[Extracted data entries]
= = = =

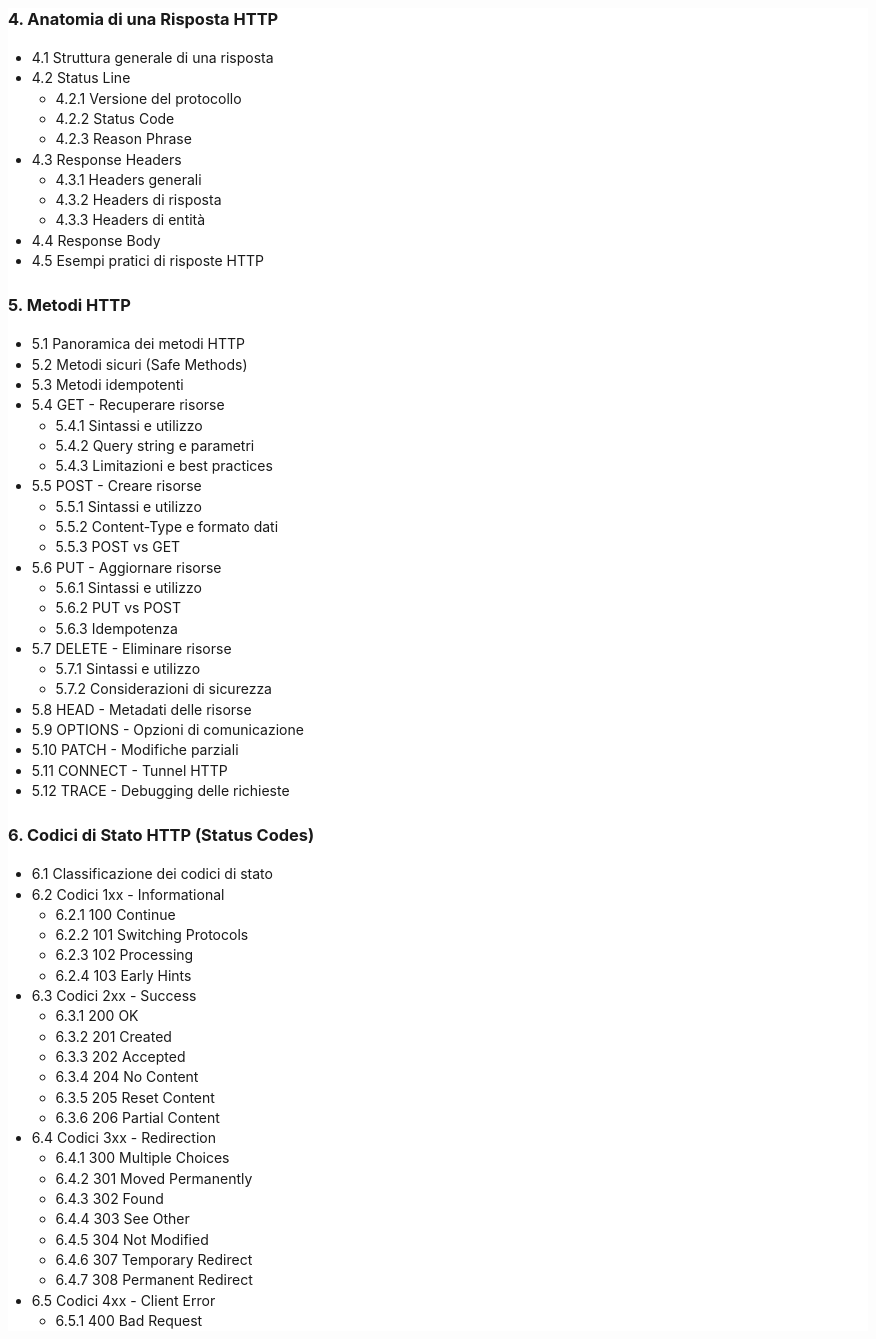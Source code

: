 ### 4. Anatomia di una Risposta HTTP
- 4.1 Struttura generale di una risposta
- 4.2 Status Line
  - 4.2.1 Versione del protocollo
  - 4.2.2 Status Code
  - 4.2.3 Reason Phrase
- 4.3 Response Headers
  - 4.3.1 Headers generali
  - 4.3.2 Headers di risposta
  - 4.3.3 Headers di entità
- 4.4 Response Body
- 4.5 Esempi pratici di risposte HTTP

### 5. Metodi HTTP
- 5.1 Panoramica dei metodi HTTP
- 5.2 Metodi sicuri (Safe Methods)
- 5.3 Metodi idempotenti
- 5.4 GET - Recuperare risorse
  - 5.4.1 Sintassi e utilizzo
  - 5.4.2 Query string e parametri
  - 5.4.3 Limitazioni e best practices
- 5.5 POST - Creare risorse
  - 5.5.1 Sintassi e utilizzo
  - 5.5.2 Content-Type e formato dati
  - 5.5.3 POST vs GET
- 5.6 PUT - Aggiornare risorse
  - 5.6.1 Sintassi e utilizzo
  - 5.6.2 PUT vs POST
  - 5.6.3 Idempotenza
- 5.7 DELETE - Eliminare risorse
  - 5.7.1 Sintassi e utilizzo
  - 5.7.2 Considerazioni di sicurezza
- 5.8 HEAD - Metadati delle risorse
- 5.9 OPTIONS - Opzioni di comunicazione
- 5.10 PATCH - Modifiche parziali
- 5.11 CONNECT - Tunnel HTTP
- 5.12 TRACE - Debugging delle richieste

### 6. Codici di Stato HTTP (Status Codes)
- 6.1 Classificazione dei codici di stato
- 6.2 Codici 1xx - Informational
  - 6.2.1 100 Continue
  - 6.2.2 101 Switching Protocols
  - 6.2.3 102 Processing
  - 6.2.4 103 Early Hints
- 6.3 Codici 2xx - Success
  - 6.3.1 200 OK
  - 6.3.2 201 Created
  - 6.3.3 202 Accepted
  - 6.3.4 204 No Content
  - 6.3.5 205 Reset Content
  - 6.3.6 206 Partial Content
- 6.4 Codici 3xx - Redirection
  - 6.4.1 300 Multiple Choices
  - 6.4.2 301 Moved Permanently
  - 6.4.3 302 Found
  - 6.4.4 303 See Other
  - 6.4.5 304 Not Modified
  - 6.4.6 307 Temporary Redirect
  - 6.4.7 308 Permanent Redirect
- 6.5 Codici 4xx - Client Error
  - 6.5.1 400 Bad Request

= = = =

**PROMPT:** The count alone is wanted: how many lines above hold the string "Response"?

**SOLUTION TO THE EXERCISE:** 2